Between the main course and the dessert we like to serve a little glass of palate cleansing ice (granita if you must). Often this is pineapple and lime but I wanted to make a change. I realise now that this Green tea and mint ice was inspired by Heston Blumenthal but my recipe is miles from his, not least because I've added a bourbon syrup. Also you don't need any liquid nitrogen to make mine. I bet you've just run out haven't you?

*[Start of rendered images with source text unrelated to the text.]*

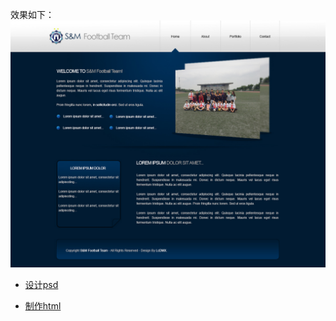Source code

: 效果如下：
![](https://github.com/lc-dmx/psd-to-html/blob/master/S%26M%20football%20team.jpg)

* [设计psd](https://github.com/lc-dmx/psd-to-html/blob/master/1.pdf) 

* [制作html](https://github.com/lc-dmx/psd-to-html/blob/master/1.pdf) 

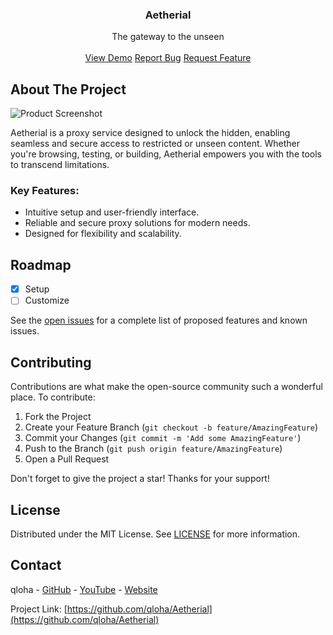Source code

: 

<div align="center">
<h3 align="center">Aetherial</h3>
<p align="center">
The gateway to the unseen
<br/>
<br/>
<a href="https://github.com/qloha/Aetherial">View Demo</a>
<a href="https://github.com/qloha/Aetherial/issues/new?labels=bug&template=bug-report.md">Report Bug</a>
<a href="https://github.com/qloha/Aetherial/issues/new?labels=enhancement&template=feature-request.md">Request Feature</a>
</p>
</div>

## About The Project

![Product Screenshot](https://picsum.photos/1920/1080)

Aetherial is a proxy service designed to unlock the hidden, enabling seamless and secure access to restricted or unseen content. Whether you're browsing, testing, or building, Aetherial empowers you with the tools to transcend limitations.

### Key Features:

- Intuitive setup and user-friendly interface.
- Reliable and secure proxy solutions for modern needs.
- Designed for flexibility and scalability.

## Roadmap

- [x] Setup
- [ ] Customize

See the [open issues](https://github.com/qloha/Aetherial/issues) for a complete list of proposed features and known issues.

## Contributing

Contributions are what make the open-source community such a wonderful place. To contribute:

1. Fork the Project
2. Create your Feature Branch (`git checkout -b feature/AmazingFeature`)
3. Commit your Changes (`git commit -m 'Add some AmazingFeature'`)
4. Push to the Branch (`git push origin feature/AmazingFeature`)
5. Open a Pull Request

Don't forget to give the project a star! Thanks for your support!

## License

Distributed under the MIT License. See [LICENSE](LICENSE) for more information.

## Contact

qloha - [GitHub](https://gjthub.com/qloha) - [YouTube](https://youtube.com/@qloha) - [Website](https://qloha.github.io)

Project Link: [https://github.com/qloha/Aetherial](https://github.com/qloha/Aetherial)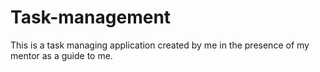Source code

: # Task-management

This is a task managing application created by me in the presence of my mentor as a guide to me.
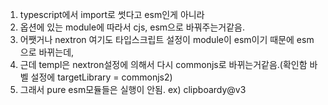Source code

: 

1. typescript에서 import로 썻다고 esm인게 아니라
2. 옵션에 있는 module에 따라서 cjs, esm으로 바꿔주는거같음.
3. 어쨋거나 nextron 여기도 타입스크립트 설정이 module이 esm이기 때문에 esm으로 바뀌는데,
4. 근데 templ은 nextron설정에 의해서 다시 commonjs로 바뀌는거같음.(확인함 바벨 설정에 targetLibrary = commonjs2)
5. 그래서 pure esm모듈들은 실행이 안됨. ex) clipboardy@v3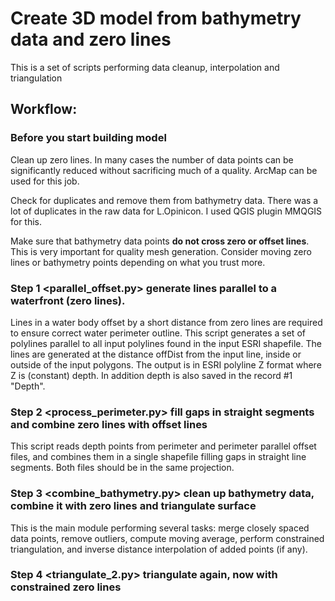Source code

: # Create 3D model from bathymetry data and zero lines
This is a set of scripts performing data cleanup, interpolation and triangulation

## Workflow:

### Before you start building model ### 

Clean up zero lines. In many cases the number of data points can be significantly reduced without sacrificing much of a quality. ArcMap can be used for this job.

Check for duplicates and remove them from bathymetry data. There was a lot of duplicates in the raw data for L.Opinicon. I used QGIS plugin MMQGIS for this. 

Make sure that bathymetry data points **do not cross zero or offset lines**. This is very important for quality mesh generation.  Consider moving zero lines or bathymetry points depending on what you trust more.

### Step 1 <parallel_offset.py>  generate lines parallel to a waterfront (zero lines).  
Lines in a water body offset by a short distance from zero lines are required to ensure correct water perimeter outline. This script generates a set of polylines  parallel to all input polylines found in the input ESRI shapefile. The lines are generated at the distance offDist from the input line, inside or outside of the input polygons. The output is in  ESRI polyline Z format where Z is (constant) depth. In addition depth is also saved in the record #1 "Depth".

### Step 2 <process_perimeter.py> fill gaps in straight segments and combine zero lines with offset lines 
This script reads depth points from perimeter and perimeter parallel offset files, and combines them in a single shapefile filling gaps in straight line segments. Both files should be in the same projection. 

### Step 3 <combine_bathymetry.py> clean up bathymetry data, combine it with zero lines and triangulate surface
This is the main module performing several tasks: merge closely spaced data points, remove outliers, compute moving average, perform constrained triangulation, and inverse distance interpolation of added points (if any).

### Step 4 <triangulate_2.py> triangulate again, now with constrained zero lines
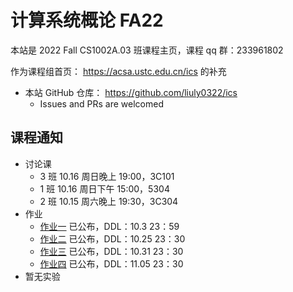 # 计算系统概论 FA22

本站是 2022 Fall CS1002A.03 班课程主页，课程 qq 群：233961802

作为课程组首页： <https://acsa.ustc.edu.cn/ics> 的补充

- 本站 GitHub 仓库： <https://github.com/liuly0322/ics>
  - Issues and PRs are welcomed

## 课程通知

- 讨论课
  - 3 班 10.16 周日晚上 19:00，3C101
  - 1 班 10.16 周日下午 15:00，5304
  - 2 班 10.15 周六晚上 19:30，3C304
- 作业
  - [作业一](/homework/hw1.html) 已公布，DDL：10.3 23：59
  - [作业二](/homework/hw2.html) 已公布，DDL：10.25 23：30
  - [作业三](/homework/hw3.html) 已公布，DDL：10.31 23：30
  - [作业四](/homework/hw4.html) 已公布，DDL：11.05 23：30
- 暂无实验
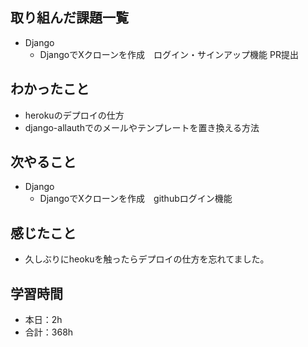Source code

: ## 取り組んだ課題一覧
- Django
    - DjangoでXクローンを作成　ログイン・サインアップ機能 PR提出    

## わかったこと
- herokuのデプロイの仕方        
- django-allauthでのメールやテンプレートを置き換える方法                                                       

## 次やること
- Django
    - DjangoでXクローンを作成　githubログイン機能        

## 感じたこと    
- 久しぶりにheokuを触ったらデプロイの仕方を忘れてました。                                                                                                                                                                                                                                                                                                                                                                                                                                                                                                                                                                                                                                                                                                                                                                                                  
                                                                                             
                                    
## 学習時間
- 本日：2h
- 合計：368h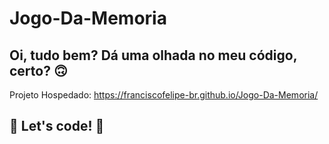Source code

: # Jogo-Da-Memoria

## Oi, tudo bem? Dá uma olhada no meu código, certo? 🙃

Projeto Hospedado: https://franciscofelipe-br.github.io/Jogo-Da-Memoria/


## 🚀 Let's code! 🚀
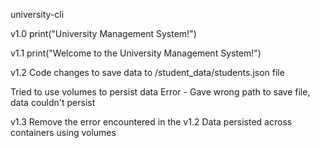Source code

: university-cli

v1.0
print("University Management System!")

v1.1
print("Welcome to the University Management System!")

v1.2
Code changes to save data to /student_data/students.json file

Tried to use volumes to persist data
Error - Gave wrong path to save file, data couldn't persist

v1.3
Remove the error encountered in the v1.2
Data persisted across containers using volumes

It's meant to refresh your tastebuds so you can better appreciate the subtleties of the next course, usually it's citric and/or astringent. In France, where this notion originated, a traditional method is to serve cubes of pickled ginger. That would seem to necessitate a palate cleanser cleanser though. I've no idea why this also leaves you feeling less full but this does seem to be another effect. Though perhaps that just the always-room-for-pudding factor. Certainly true in this house.

It is a pleasing thing though: minty tea with sweet and smokey bourbon; the slightly drying tea tannins enlivened with the zest and zing of lime. Guests have often asked for the recipe, declaring this their favourite part of the meal.

I make this in bulk so there are sometimes weeks between batches. I also forget to write down what I actually used which means I start from scratch each time. This is a major pain,  not least because errors at this scale are expensive. I have thrown away litres of (you have to say it right) 'bit-taaaaaaah' green tea that I've left to steep* too long.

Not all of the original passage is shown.